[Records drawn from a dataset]
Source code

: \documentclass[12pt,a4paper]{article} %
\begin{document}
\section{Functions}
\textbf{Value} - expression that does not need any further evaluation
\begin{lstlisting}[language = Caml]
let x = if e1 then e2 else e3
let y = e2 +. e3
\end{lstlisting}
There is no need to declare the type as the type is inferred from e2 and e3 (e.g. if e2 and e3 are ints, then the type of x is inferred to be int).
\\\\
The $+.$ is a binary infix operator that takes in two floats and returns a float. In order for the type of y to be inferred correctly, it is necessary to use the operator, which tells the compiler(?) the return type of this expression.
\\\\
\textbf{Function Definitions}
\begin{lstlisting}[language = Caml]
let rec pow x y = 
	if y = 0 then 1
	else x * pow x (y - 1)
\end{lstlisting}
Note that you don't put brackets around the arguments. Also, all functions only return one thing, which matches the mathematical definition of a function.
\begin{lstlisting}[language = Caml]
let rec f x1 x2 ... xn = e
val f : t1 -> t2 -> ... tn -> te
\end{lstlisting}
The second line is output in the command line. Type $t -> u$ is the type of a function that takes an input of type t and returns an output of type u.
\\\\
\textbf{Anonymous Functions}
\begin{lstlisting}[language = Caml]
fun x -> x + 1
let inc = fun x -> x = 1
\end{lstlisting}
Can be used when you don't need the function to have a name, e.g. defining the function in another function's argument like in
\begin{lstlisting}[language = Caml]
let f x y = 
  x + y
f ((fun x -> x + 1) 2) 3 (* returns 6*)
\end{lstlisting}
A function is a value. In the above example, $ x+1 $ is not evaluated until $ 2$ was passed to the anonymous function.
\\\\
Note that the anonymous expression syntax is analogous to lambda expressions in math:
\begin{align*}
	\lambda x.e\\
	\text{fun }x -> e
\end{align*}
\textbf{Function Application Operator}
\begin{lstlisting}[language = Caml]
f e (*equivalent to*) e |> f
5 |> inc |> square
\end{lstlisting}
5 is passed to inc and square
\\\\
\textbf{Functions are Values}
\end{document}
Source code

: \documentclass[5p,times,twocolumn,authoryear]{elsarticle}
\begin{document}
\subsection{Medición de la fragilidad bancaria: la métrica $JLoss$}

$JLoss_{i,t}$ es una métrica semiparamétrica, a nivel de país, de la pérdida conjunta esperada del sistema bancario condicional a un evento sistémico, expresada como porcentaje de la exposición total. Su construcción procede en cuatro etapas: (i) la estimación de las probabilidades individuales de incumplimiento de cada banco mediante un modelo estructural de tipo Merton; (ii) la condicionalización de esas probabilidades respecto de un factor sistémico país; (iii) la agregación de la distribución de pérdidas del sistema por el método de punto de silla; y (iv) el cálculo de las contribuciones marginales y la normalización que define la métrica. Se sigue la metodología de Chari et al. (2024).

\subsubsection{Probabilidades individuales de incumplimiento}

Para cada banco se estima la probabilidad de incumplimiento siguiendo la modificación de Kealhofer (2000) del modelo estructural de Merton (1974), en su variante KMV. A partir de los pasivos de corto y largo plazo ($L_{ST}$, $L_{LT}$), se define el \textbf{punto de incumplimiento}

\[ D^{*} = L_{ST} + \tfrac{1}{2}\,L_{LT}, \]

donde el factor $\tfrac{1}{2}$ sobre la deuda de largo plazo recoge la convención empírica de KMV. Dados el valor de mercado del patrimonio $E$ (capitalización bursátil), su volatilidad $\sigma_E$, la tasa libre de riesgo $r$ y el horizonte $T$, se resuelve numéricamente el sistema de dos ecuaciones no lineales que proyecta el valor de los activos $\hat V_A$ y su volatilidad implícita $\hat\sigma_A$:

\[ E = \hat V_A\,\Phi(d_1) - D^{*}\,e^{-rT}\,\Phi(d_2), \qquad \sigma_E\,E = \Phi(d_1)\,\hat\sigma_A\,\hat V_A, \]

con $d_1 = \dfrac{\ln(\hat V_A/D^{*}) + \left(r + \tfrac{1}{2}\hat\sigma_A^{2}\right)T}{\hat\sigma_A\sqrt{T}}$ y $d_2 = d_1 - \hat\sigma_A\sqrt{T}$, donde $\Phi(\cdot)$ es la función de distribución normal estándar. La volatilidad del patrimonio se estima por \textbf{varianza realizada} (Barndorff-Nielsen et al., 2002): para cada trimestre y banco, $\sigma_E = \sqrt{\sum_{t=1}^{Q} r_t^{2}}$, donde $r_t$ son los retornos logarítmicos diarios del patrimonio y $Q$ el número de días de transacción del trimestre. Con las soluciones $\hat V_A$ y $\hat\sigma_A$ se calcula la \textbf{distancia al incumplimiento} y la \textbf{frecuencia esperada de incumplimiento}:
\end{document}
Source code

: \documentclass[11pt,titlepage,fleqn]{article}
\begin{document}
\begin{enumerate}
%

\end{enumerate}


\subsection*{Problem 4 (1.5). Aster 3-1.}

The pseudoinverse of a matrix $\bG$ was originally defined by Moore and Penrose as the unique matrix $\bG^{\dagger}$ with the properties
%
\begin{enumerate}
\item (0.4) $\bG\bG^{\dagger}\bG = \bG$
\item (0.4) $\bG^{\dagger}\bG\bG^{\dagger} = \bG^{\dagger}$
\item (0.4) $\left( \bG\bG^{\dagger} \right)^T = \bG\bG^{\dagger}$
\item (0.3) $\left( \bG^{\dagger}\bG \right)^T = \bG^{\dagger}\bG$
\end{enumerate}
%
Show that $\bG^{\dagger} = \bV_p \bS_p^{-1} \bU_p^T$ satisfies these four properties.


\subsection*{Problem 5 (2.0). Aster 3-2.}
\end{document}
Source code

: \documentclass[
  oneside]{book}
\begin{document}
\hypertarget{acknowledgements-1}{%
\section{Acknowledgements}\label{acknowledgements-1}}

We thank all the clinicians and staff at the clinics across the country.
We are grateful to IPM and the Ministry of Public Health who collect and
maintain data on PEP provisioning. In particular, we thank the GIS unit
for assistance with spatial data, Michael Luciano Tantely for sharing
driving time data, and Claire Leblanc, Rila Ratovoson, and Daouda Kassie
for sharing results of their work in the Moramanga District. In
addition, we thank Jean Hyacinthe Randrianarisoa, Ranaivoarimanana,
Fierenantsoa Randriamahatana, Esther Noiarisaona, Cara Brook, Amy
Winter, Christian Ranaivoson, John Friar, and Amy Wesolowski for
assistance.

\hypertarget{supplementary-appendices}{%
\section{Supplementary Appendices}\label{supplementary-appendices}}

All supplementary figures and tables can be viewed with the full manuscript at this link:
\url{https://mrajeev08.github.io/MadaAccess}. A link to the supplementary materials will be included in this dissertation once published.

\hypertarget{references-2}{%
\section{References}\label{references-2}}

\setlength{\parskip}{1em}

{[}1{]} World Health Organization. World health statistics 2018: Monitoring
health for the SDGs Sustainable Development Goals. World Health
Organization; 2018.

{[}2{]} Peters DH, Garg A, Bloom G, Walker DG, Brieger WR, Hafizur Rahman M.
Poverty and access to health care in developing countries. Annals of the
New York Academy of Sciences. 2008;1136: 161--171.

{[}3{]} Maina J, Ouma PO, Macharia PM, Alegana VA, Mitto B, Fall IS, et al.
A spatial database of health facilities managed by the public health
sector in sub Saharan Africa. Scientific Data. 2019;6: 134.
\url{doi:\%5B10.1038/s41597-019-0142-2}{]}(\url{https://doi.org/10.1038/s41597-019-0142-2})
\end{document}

■ INSTRUCTIONS FOR THE TASK
Would you please copy exactly the part of the entries above that begins at the line containing "let inc = fun x -> x = 1" and ends at the line containing "de la fragilidad", both lines included?

■ FINAL ANSWER
let inc = fun x -> x = 1
\end{lstlisting}
Can be used when you don't need the function to have a name, e.g. defining the function in another function's argument like in
\begin{lstlisting}[language = Caml]
let f x y = 
  x + y
f ((fun x -> x + 1) 2) 3 (* returns 6*)
\end{lstlisting}
A function is a value. In the above example, $ x+1 $ is not evaluated until $ 2$ was passed to the anonymous function.
\\\\
Note that the anonymous expression syntax is analogous to lambda expressions in math:
\begin{align*}
	\lambda x.e\\
	\text{fun }x -> e
\end{align*}
\textbf{Function Application Operator}
\begin{lstlisting}[language = Caml]
f e (*equivalent to*) e |> f
5 |> inc |> square
\end{lstlisting}
5 is passed to inc and square
\\\\
\textbf{Functions are Values}
\end{document}
Source code

: \documentclass[5p,times,twocolumn,authoryear]{elsarticle}
\begin{document}
\subsection{Medición de la fragilidad bancaria: la métrica $JLoss$}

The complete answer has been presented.